** Opening Recorded information block **

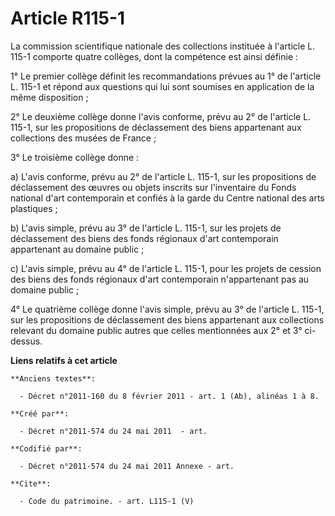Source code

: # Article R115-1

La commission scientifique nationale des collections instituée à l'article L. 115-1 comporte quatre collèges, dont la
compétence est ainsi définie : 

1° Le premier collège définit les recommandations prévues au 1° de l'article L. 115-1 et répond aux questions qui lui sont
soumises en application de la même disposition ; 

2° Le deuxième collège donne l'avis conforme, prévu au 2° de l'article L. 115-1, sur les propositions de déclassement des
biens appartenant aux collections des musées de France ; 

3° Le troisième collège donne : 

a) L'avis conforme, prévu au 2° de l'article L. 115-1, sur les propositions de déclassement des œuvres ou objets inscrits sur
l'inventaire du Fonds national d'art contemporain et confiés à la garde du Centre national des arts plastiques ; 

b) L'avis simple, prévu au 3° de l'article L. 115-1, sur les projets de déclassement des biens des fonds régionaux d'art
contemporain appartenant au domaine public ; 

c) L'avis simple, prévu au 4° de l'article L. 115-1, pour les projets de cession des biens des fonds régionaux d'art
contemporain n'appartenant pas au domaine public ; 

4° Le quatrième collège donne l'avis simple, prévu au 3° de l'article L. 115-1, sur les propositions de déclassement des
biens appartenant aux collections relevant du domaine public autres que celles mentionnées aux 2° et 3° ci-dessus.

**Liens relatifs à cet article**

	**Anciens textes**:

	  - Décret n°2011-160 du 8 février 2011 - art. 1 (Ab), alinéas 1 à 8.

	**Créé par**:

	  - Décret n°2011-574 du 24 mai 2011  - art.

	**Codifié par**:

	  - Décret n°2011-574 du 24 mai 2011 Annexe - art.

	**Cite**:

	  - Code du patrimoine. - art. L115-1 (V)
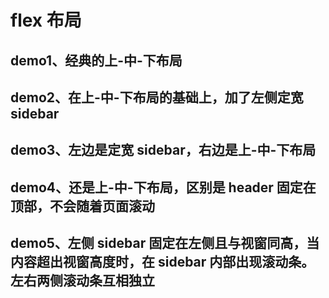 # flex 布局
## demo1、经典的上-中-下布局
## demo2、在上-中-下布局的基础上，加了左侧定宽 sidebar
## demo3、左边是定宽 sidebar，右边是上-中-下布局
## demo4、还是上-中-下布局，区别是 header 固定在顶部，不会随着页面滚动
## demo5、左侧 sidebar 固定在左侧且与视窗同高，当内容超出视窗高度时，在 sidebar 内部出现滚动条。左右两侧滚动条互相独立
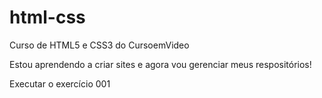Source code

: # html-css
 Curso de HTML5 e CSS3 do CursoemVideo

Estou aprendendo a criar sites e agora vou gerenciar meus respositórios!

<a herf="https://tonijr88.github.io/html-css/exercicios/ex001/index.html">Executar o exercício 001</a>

** Closing Recorded information block **
** Opening Recorded information block **

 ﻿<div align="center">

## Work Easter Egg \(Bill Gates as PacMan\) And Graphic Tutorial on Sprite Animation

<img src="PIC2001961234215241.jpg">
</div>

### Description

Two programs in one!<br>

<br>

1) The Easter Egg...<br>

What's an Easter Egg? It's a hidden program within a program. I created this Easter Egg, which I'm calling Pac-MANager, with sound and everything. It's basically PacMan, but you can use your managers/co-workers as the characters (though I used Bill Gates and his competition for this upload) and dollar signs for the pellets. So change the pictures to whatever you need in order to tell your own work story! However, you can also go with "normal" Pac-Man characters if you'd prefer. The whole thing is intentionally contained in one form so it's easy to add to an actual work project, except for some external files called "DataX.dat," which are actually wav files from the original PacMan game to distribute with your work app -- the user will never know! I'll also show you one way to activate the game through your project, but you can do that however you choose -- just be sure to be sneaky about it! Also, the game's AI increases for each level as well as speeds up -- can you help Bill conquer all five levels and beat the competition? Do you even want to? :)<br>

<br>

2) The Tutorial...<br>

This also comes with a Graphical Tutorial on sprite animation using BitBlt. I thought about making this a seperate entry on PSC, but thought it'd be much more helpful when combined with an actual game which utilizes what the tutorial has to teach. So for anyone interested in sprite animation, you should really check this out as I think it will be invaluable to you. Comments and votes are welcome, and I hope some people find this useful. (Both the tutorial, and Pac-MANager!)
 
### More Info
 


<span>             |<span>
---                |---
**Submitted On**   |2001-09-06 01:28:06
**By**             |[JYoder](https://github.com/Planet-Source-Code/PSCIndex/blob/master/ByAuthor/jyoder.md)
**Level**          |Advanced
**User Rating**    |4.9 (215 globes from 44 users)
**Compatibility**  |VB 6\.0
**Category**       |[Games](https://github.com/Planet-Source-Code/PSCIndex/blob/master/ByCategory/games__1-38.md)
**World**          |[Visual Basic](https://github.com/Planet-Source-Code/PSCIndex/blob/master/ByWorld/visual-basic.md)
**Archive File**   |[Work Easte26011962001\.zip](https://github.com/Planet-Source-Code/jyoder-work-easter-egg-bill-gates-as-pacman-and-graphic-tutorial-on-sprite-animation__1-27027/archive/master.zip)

** Closing Recorded information block **

Read the entries and select each line where the word "contemporain" is found.

• **Finished task**:
l'inventaire du Fonds national d'art contemporain et confiés à la garde du Centre national des arts plastiques ; 
contemporain appartenant au domaine public ; 
contemporain n'appartenant pas au domaine public ; 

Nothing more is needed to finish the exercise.